No, not really, because the age of that star is compatible with the age of the universe within the error bars.

These galaxies, existing a mere 300 million years or so after the Big Bang, appear to have a level of maturity and mass typically associated with billions of years of cosmic evolution.

Galaxy formation is still an active area of research und different models predict different evolutionary rates

Instead, he proposes a constant that accounts for the evolution of the coupling constants.

That's exactly what Brans-Dicke theory is trying to do, and other modified theories of gravitation as well. Yet they can't explain stuff so well as Lambda CDM can.

Overall, tired light pretty much doesn't work well explaining the perfect black body behavior of the cosmic microwave background or surface brightnesses of galaxies.

https://en.m.wikipedia.org/wiki/Tired_light

[–] [email protected] 15 points 2 years ago

https://doi.org/10.1093/mnras/stad2032

I wasn't able to read the actual paper since it's behind a paywall, but it's not exclusively a TL model. They say this in the abstract:

Deep space observations of the James Webb Space Telescope (JWST) have revealed that the structure and masses of very early Universe galaxies at high redshifts (⁠z∼15), existing at ∼0.3 Gyr after the BigBang, may be as evolved as the galaxies in existence for ∼10 Gyr. The JWST findings are thus in strong tension with the ΛCDM cosmological model.

While tired light (TL) models have been shown to comply with the JWST angular galaxy size data, they cannot satisfactorily explain isotropy of the cosmic microwave background (CMB) observations or fit the supernovae distance modulus vs. redshift data well.

We present a model with covarying coupling constants (CCC), starting from the modified FLRW metric and resulting Einstein and Friedmann equations, and a CCC + TL hybrid model. They fit the Pantheon + data admirably, and the CCC + TL model is compliant with the JWST observations. [..] One could infer the CCC model as an extension of the ΛCDM model with a dynamic cosmological constant.

[–] [email protected] 6 points 2 years ago (2 children)

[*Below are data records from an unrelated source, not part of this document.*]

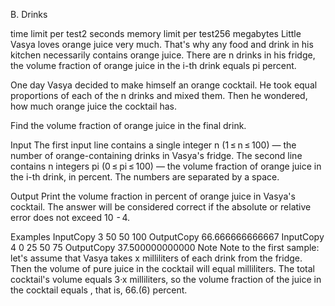 B. Drinks

time limit per test2 seconds
memory limit per test256 megabytes
Little Vasya loves orange juice very much. That's why any food and drink in his kitchen necessarily contains orange juice. There are n drinks in his fridge, the volume fraction of orange juice in the i-th drink equals pi percent.

One day Vasya decided to make himself an orange cocktail. He took equal proportions of each of the n drinks and mixed them. Then he wondered, how much orange juice the cocktail has.

Find the volume fraction of orange juice in the final drink.

Input
The first input line contains a single integer n (1 ≤ n ≤ 100) — the number of orange-containing drinks in Vasya's fridge. The second line contains n integers pi (0 ≤ pi ≤ 100) — the volume fraction of orange juice in the i-th drink, in percent. The numbers are separated by a space.

Output
Print the volume fraction in percent of orange juice in Vasya's cocktail. The answer will be considered correct if the absolute or relative error does not exceed 10  - 4.

Examples
InputCopy
3
50 50 100
OutputCopy
66.666666666667
InputCopy
4
0 25 50 75
OutputCopy
37.500000000000
Note
Note to the first sample: let's assume that Vasya takes x milliliters of each drink from the fridge. Then the volume of pure juice in the cocktail will equal  milliliters. The total cocktail's volume equals 3·x milliliters, so the volume fraction of the juice in the cocktail equals , that is, 66.(6) percent.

The idea of evolving fundamental constants is pretty mind blowing to me. Is this a well based theory?

[–] [email protected] 19 points 2 years ago* (last edited 2 years ago) (1 children)

I mean, it's a bold idea, but I don't find it so shocking.

It's well possible that what we call a "fundamental" constant is a variable that depends on other deeper variables. For instance, an earth-bound observer might consider acceleration in freefall to be a constant, but knowledge of universal gravitation tells us it's a variable that depends on the masses of the objects involved and distance between them.

It makes sense that other ostensible "fundamental constants" are also dependent on the structure of the universe at any given point in space and time, but the limited window of our observations makes them appear as constants.

[–] [email protected] 2 points 2 years ago (1 children)

Sure, but I wouldn’t call gravitational acceleration on earth a fundamental constant, since it’s only locally useful. If something like the charge on an electron started changing though, then there would be profound consequences on the way the universe works

[–] [email protected] 2 points 2 years ago

I don't disagree; I was using g as an example of a variable that appears constant under a specific set of circumstances. Obviously the charge of an electron is much more consistent.

[–] [email protected] 2 points 2 years ago

Well, yeah. We know for example that the coupling constant of the strong, weak and electromagnetic interactions are "running", i.e. they change depending on what energies the interacting particles have.

https://www.physicsmasterclasses.org/exercises/keyhole/en/projects/running_alphas.html

That's why we assume that those interactions are all part of one single, more fundamental interaction at very high energies. We already know that the electromagnetic and weak interaction combine into a single interaction at high energies, and it looks like the strong interaction will combine with that at even higher ones.

This doesn't say anything about how those couplings change with (cosmological) time, however.